If you use Teensy 4.0 or 4.1, the good news is setPixel() is fairly simple. Make sure you read the file
OctoWS2811_imxrt.cpp.
For Teensy 3.2, 3.5, 3.6, the pixel data is stored in a transposed format which allows the code to run faster but it makes the setPixel() code quite complicated. Long ago the library had somewhat simpler (but nowhere near as easy as Teensy 4.x) code that wasn't quite as fast, so you might look on github history for the very old code. But even then, it's not easy. I'd recommend just getting a Teensy 4.0 or 4.1 if you want to do this, since the code will be so much easier.
On how the Teensy 4 code works, hopefully you can see most of it is just dealing with the different color orders, and then it just writes 3 bytes for RGB and 4 bytes for RGBW into the buffer. The key piece you'll need to modify is this:
Code:
uint8_t *dest = (uint8_t *)drawBuffer + num * 4;
This simple code just multiplies "num" (the 0-based pixel index) by 4, since the entire buffer is known to be 4 byte RGBW data.
Let's say you were to connect 800 LEDs, 100 to each pin, and the first half are RGB and the 2nd half are RGBW. Every pin must transmit the same number of data bits. So those pins with RGB need only 2400 bits, but they will actually get 3200 bits where the last 800 bits go unused. Or more LEDs could be connected to those pins, but for simplicity let's assume all pins have 100 LEDs. The important point is every pin gets 800 bytes of data, whether the LEDs on that pin need it or not.
Here is a way to compute the destination to write within the buffer, which is not necessarily the most optimal way but rather is meant to show the idea of computing the destination differently depending on which LED strip.
Code:
uint8_t *dest;
if (num >= 0 && num <= 99) {
dest = (uint8_t *)drawBuffer + num * 3;
} else
if (num >= 100 && num <= 199) {
dest = (uint8_t *)drawBuffer + 800 + (num - 100) * 3;
} else
if (num >= 200 && num <= 299) {
dest = (uint8_t *)drawBuffer + 1600 + (num - 200) * 3;
} else
if (num >= 300 && num <= 399) {
dest = (uint8_t *)drawBuffer + 2400 + (num - 300) * 3;
} else
if (num >= 400 && num <= 499) {
dest = (uint8_t *)drawBuffer + 3200 + (num - 400) * 4;
} else
if (num >= 500 && num <= 599) {
dest = (uint8_t *)drawBuffer + 4000 + (num - 500) * 4;
} else
if (num >= 600 && num <= 699) {
dest = (uint8_t *)drawBuffer + 4800 + (num - 600) * 4;
} else
if (num >= 700 && num <= 799) {
dest = (uint8_t *)drawBuffer + 5600 + (num - 700) * 4;
}
The LEDs for each pin have their own code. Every pin gets 800 bytes transmitted. So this simple not-necessarily-optimal way just computes the location in the buffer where each pin's data begins, then adds the pixel offset times either 3 for the pins with RGB or times 4 for the pins with RGBW.

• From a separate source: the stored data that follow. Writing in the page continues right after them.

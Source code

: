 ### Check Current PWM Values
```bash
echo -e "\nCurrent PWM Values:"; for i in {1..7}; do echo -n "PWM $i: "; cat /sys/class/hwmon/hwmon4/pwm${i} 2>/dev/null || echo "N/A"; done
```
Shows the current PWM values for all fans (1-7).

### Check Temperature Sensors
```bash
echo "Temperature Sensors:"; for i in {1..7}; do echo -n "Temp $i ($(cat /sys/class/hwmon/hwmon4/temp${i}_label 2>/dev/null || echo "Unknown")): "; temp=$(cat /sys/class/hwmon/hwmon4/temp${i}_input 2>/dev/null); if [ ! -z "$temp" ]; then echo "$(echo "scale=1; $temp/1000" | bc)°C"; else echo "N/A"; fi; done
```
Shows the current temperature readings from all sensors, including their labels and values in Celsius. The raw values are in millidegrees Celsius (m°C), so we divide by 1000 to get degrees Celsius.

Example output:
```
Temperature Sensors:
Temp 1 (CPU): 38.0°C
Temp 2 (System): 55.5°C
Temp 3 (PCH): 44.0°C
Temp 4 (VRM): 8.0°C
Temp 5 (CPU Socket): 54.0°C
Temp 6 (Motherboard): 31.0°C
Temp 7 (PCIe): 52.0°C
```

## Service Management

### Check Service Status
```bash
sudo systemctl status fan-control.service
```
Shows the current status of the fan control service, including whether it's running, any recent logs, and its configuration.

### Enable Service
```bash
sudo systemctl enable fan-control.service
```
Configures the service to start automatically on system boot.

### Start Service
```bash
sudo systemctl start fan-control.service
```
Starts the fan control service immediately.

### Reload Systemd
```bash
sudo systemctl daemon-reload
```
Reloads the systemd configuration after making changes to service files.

While this assumes each pin will have all the same type, either 3-byte RGB or 4-byte RGBW, hopefully you can imagine how you might alter the code to "know" about any combination of different LEDs connected to the same pin. You'll have to use of knowledge of what LEDs are really connected and compute the place where each pixel's 3 or 4 bytes get written.
But if you keep the hardware simpler so each pin has all the same type of LED, then hopefully the code above can get you pretty close to a working solution.
As with all OctoWS2811 answers... when you build your large LED project, I really hope you'll share photos or video!